Required work: Copy each record below without changing a single word.

+++ Data excerpts

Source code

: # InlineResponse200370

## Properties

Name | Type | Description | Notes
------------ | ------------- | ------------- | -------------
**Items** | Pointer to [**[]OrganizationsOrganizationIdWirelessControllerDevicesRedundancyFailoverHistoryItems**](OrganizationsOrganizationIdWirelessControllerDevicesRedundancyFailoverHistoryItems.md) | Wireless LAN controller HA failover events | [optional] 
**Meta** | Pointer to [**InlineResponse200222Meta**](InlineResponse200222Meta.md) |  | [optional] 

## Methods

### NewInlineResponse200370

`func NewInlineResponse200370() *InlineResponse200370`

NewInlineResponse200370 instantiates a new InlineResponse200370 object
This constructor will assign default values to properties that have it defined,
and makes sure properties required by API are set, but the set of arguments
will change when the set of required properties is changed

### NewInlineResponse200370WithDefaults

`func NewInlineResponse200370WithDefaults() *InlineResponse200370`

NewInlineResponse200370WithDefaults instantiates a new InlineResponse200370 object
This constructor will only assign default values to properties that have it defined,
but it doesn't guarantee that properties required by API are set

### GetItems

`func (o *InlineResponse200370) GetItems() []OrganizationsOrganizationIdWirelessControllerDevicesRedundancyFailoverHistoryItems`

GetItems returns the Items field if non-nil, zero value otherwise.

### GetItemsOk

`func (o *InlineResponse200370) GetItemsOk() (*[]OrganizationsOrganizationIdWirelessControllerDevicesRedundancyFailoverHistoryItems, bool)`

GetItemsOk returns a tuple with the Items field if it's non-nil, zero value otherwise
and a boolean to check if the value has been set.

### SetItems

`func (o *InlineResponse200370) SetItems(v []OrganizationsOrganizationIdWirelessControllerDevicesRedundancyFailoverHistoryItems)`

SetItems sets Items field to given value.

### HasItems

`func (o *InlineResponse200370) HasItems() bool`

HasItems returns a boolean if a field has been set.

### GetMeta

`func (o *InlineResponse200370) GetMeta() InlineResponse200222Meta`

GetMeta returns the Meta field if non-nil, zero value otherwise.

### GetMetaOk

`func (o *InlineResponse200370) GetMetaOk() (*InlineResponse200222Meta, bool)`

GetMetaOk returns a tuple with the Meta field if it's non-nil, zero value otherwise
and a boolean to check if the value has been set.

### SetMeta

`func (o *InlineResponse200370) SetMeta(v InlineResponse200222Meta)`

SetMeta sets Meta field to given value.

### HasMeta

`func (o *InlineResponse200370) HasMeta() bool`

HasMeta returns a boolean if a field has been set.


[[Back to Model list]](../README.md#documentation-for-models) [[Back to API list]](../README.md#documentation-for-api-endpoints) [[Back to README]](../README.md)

++++++

Task answer:
Source code

: # InlineResponse200370

## Properties

Name | Type | Description | Notes
------------ | ------------- | ------------- | -------------
**Items** | Pointer to [**[]OrganizationsOrganizationIdWirelessControllerDevicesRedundancyFailoverHistoryItems**](OrganizationsOrganizationIdWirelessControllerDevicesRedundancyFailoverHistoryItems.md) | Wireless LAN controller HA failover events | [optional] 
**Meta** | Pointer to [**InlineResponse200222Meta**](InlineResponse200222Meta.md) |  | [optional] 

## Methods

### NewInlineResponse200370

`func NewInlineResponse200370() *InlineResponse200370`

NewInlineResponse200370 instantiates a new InlineResponse200370 object
This constructor will assign default values to properties that have it defined,
and makes sure properties required by API are set, but the set of arguments
will change when the set of required properties is changed

### NewInlineResponse200370WithDefaults

`func NewInlineResponse200370WithDefaults() *InlineResponse200370`

NewInlineResponse200370WithDefaults instantiates a new InlineResponse200370 object
This constructor will only assign default values to properties that have it defined,
but it doesn't guarantee that properties required by API are set

### GetItems

`func (o *InlineResponse200370) GetItems() []OrganizationsOrganizationIdWirelessControllerDevicesRedundancyFailoverHistoryItems`

GetItems returns the Items field if non-nil, zero value otherwise.

### GetItemsOk

`func (o *InlineResponse200370) GetItemsOk() (*[]OrganizationsOrganizationIdWirelessControllerDevicesRedundancyFailoverHistoryItems, bool)`

GetItemsOk returns a tuple with the Items field if it's non-nil, zero value otherwise
and a boolean to check if the value has been set.

### SetItems

`func (o *InlineResponse200370) SetItems(v []OrganizationsOrganizationIdWirelessControllerDevicesRedundancyFailoverHistoryItems)`

SetItems sets Items field to given value.

### HasItems

`func (o *InlineResponse200370) HasItems() bool`

HasItems returns a boolean if a field has been set.

### GetMeta

`func (o *InlineResponse200370) GetMeta() InlineResponse200222Meta`

GetMeta returns the Meta field if non-nil, zero value otherwise.

### GetMetaOk

`func (o *InlineResponse200370) GetMetaOk() (*InlineResponse200222Meta, bool)`

GetMetaOk returns a tuple with the Meta field if it's non-nil, zero value otherwise
and a boolean to check if the value has been set.

### SetMeta

`func (o *InlineResponse200370) SetMeta(v InlineResponse200222Meta)`

SetMeta sets Meta field to given value.

### HasMeta

`func (o *InlineResponse200370) HasMeta() bool`

HasMeta returns a boolean if a field has been set.


[[Back to Model list]](../README.md#documentation-for-models) [[Back to API list]](../README.md#documentation-for-api-endpoints) [[Back to README]](../README.md)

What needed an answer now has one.